Por ello, es necesario plantearse el análisis del contenido del artículo 14 del COA, que busca dotar a
dichas actuaciones administrativas de los valores intrínsecos que conlleva la aplicación de este
principio de manera razonada y jerárquica de otros grandes principios como la justicia y la equidad,
ambos de rango constitucional que culminan hacia un ámbito supra constitucional.
El principio de legalidad como máxima en función de la cual la administración se somete de forma
directa al ordenamiento jurídico es un factor clave para la existencia de una Administración Pública
altamente desarrollada capaz de ejercer el control de las actuaciones de sus órganos administrativos
en los diversos contextos propios del devenir social.
Para el funcionamiento de esta rama jurídica que tiene como finalidad la regulación de la actividad
administrativa del Estado, es imprescindible contar con principios, considerando que, tal y como lo
indican Haro y Villacrés (2021), “los principios jurídicos, en general, cumplen un rol esencial en el
ejercicio de las diferentes disciplinas jurídicas, debido a que establecieron las bases deontológicas
sobre las que se erigieron las normas” (p. 63). Estos principios son especialmente relevantes porque
fundamentan la creación de normativas, suplen la carencia de normas y orientan la aplicación de
normas existentes.
Ahora bien, para que dichos principios cumplan su finalidad de actuar como guías orientadoras en la
creación, sistematización y aplicación del Derecho, se requiere su positivización, lo que tendrá una
influencia trascendental en términos de obligatoriedad y alcance, por lo que es precisa su definición
clara para la actuación del sistema jurídico en su totalidad (Gordillo, 2017).

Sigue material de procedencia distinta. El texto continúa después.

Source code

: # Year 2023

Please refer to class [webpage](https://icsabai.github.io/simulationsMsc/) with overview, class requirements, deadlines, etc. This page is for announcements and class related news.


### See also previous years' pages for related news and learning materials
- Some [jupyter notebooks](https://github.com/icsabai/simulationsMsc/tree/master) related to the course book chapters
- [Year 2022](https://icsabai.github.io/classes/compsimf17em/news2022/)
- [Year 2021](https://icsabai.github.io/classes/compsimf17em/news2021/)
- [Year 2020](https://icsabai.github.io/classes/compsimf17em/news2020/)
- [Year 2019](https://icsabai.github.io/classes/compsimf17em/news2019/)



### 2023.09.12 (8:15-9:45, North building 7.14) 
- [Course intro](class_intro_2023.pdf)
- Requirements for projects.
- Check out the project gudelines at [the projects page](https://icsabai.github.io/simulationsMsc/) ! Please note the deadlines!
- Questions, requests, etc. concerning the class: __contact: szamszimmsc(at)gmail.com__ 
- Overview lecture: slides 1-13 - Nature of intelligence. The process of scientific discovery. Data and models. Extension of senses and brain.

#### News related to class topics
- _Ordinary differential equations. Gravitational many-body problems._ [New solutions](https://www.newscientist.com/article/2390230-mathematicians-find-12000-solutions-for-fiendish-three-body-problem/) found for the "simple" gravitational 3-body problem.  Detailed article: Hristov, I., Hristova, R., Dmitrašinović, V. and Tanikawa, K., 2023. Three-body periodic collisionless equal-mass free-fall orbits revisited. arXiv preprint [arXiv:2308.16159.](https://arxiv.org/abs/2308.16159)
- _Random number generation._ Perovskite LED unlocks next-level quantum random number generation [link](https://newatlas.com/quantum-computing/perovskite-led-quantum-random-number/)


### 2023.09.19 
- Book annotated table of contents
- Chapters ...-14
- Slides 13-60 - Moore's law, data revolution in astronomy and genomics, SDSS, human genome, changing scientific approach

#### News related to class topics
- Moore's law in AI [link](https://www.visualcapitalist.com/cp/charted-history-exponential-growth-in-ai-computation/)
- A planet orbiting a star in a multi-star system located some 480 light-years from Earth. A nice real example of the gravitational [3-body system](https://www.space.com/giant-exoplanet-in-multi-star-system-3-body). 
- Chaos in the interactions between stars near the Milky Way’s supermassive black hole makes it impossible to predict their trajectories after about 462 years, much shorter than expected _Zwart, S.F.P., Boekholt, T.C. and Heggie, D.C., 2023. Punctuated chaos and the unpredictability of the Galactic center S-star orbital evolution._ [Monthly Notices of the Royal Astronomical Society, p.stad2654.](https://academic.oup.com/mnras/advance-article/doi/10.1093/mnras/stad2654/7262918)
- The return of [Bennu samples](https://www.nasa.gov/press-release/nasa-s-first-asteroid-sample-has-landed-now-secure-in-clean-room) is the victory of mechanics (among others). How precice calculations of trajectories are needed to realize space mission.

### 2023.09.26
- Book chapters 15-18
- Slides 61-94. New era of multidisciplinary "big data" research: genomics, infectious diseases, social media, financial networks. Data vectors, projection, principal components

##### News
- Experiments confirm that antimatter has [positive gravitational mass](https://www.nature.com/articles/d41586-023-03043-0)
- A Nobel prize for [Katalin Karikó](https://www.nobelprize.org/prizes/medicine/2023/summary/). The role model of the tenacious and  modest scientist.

En Ecuador, con la vigencia del Código Orgánico Administrativo (en adelante COA) el 7 de julio de 2017,
se evidencia esta positivización, dividiéndolos en: principios generales, principios de la actividad
administrativa en relación con las personas, principios de las relaciones entre administraciones
públicas y principios del procedimiento administrativo, pero ¿Cómo se aplican dichos principios?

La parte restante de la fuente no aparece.